There are many planned around-the-world attempts including one to fly at the edge of space at 130,000 feet in a pressurized NASA designed space capsule balloon.

History of Ballooning


OVER 200 YEARS AGO in 1783, ONE OF MAN’S OLDEST DREAMS CAME TRUE
to fly with the birds…

The Present



1978

June 11-13. First Atlantic crossing by Ben Abruzzo, Maxie Anderson and Larry Newman. 3,108 miles.


1981

November 10-12. First Pacific crossing by Ben Abruzzo, Larry Newman, Ron Clark and Rocky Aoki. 5,768 miles.


1988

June 6. Highest flight.
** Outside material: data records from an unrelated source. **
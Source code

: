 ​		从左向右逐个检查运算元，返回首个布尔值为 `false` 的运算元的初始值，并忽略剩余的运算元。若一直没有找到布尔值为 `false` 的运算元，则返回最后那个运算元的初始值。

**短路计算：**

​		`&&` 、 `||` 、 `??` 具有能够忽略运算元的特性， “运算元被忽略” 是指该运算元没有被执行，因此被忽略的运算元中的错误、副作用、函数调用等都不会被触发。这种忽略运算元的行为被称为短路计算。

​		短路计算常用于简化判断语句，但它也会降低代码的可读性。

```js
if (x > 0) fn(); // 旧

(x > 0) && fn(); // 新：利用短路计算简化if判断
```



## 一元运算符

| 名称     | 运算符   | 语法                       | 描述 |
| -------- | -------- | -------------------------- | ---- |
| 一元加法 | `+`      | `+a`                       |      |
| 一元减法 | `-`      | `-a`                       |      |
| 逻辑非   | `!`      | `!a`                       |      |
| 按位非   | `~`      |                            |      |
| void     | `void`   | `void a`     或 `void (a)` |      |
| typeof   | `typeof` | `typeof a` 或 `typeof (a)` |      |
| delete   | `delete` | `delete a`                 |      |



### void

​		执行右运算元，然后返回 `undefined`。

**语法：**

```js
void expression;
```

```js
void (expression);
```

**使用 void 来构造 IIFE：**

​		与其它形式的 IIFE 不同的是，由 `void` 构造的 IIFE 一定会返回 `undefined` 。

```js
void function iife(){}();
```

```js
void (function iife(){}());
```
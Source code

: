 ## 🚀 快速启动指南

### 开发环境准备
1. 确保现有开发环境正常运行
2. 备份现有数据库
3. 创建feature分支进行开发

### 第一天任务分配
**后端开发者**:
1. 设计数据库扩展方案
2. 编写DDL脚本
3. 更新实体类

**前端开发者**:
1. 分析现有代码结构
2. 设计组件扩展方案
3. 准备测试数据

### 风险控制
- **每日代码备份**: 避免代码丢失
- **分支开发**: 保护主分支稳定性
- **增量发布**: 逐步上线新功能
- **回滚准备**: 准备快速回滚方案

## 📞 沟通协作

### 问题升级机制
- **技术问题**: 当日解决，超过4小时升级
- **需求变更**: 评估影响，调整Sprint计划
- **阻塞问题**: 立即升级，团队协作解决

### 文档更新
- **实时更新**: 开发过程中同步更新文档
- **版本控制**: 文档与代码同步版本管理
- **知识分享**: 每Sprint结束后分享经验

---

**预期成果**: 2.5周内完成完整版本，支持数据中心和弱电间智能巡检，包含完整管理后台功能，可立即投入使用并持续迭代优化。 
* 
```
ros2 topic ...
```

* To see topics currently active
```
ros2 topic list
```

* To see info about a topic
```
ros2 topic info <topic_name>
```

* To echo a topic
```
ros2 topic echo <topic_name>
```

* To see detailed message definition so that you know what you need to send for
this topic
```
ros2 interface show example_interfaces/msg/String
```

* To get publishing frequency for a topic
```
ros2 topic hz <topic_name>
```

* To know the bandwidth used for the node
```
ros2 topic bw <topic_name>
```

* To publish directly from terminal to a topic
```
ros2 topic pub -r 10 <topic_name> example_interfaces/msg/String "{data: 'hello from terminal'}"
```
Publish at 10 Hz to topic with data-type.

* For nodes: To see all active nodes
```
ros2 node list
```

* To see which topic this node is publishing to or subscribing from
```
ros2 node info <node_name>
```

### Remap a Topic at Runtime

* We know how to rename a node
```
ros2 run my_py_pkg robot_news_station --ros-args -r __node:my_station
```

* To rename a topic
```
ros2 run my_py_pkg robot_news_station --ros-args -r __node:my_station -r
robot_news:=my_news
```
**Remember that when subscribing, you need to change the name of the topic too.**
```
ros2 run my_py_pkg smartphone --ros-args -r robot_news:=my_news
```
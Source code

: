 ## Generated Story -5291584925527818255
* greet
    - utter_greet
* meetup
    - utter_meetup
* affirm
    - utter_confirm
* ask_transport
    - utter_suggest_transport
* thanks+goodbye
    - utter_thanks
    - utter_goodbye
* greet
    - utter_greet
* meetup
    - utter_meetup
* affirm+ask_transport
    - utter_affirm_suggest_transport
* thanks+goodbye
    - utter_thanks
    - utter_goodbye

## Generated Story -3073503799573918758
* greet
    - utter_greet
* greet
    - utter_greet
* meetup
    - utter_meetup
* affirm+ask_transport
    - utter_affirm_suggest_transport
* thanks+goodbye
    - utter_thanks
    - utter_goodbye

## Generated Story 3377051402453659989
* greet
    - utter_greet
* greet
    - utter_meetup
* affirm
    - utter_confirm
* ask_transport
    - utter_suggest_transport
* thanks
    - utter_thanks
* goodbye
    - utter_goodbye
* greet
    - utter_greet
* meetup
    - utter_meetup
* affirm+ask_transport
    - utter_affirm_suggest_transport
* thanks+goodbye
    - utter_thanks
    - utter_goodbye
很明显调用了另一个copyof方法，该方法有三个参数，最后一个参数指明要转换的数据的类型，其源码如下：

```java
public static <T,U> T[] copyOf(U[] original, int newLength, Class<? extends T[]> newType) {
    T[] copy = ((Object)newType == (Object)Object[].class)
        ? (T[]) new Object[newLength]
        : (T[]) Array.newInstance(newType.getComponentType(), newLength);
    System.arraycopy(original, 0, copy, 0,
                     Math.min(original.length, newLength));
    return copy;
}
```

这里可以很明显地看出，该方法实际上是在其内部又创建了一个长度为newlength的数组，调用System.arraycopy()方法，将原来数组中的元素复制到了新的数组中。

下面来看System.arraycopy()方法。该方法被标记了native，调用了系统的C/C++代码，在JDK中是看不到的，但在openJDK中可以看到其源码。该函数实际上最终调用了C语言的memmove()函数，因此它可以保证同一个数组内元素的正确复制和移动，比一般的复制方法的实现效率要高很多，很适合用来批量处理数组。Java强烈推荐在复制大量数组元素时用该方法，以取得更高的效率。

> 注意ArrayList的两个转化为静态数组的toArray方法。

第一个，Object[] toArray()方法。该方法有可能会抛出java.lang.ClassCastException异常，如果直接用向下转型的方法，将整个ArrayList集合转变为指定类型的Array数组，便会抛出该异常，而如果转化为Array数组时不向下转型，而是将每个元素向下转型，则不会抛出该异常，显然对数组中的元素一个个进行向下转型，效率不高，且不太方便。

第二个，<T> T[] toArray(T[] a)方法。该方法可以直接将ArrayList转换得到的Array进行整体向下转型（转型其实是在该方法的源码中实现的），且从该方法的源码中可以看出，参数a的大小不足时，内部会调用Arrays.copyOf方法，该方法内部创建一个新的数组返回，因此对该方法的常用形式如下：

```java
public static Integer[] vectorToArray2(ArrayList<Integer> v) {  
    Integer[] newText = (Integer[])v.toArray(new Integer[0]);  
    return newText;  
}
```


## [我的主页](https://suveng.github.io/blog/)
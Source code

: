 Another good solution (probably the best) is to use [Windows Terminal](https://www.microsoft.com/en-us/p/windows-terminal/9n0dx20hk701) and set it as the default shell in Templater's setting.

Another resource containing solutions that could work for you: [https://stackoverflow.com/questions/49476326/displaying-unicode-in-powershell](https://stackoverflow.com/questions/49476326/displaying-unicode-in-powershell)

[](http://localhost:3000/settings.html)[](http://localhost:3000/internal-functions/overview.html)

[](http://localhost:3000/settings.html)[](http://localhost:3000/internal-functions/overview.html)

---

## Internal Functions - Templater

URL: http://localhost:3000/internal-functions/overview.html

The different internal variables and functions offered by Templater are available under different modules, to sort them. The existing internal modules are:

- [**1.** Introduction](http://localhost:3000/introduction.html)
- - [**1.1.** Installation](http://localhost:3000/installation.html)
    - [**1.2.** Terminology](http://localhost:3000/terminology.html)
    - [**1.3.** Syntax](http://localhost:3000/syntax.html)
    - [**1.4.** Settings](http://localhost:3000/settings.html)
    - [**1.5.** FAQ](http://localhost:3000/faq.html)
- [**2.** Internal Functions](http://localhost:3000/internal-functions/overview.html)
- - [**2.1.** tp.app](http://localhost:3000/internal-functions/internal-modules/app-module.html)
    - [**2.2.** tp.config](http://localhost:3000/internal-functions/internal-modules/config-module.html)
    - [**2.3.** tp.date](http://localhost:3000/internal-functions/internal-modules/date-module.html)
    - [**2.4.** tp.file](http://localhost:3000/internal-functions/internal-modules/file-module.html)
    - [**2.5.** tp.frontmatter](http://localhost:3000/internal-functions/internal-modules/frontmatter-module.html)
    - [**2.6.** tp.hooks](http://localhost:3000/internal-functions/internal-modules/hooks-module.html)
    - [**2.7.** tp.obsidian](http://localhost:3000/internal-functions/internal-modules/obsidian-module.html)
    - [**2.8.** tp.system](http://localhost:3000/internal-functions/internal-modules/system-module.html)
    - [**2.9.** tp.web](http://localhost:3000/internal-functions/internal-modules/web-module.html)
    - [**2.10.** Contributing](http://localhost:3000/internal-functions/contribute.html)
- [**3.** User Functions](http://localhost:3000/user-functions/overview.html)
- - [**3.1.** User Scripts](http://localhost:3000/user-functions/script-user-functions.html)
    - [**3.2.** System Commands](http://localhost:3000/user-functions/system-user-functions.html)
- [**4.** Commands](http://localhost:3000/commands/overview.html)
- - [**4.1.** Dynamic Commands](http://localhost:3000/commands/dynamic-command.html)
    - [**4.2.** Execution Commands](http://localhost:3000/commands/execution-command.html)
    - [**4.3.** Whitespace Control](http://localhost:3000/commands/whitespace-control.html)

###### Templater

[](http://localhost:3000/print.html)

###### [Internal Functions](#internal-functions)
Per Lindstrand reaches a height of 65,000 feet.


1991

January 13-20. Longest flight. Steve Fosset attempts to fly around the world. He flies 9004.5 miles before international politics force him to land.


1999

Brian Jones and Bertrand Piccard fly around the world in 20 days and 20 nights. Flying from Switzerland around the world landing in North Africa.


2003

Steve Fossett completes the first solo around the world flight from Australia and landing back in Australia. The flight takes 13 days and 13 nights.


The Past

Various methods were attempted, usually running and jumping off buildings and cliffs with bird wings attached.



1783

September 19 – France. Ettienne de Montgolfiere experiment in Paris before King Louis XVI. A cock, a duck and a sheep were sent up on board the “Martial” balloon.
November 21. Pilatre de Rozier and the Marquis D’Arandres become the first men to make an aerial journey. Lifting off in a Montgolfiere type balloon, they fly over Paris.

1784

June 4. Elizabeth Tible becomes the first female aeronaut; she flew over Lyons, France, singing the opera.
June 24. Edward Warren, 13 years old, is the first to fly in the U.S.A. He was chosen because the lifting power of the balloon was too small to carry its builder, P. Carnes.

1785

January 7. The first international flight is from England to France. Jean Pierre Blanchard and Dr. Jefferies are the pilots.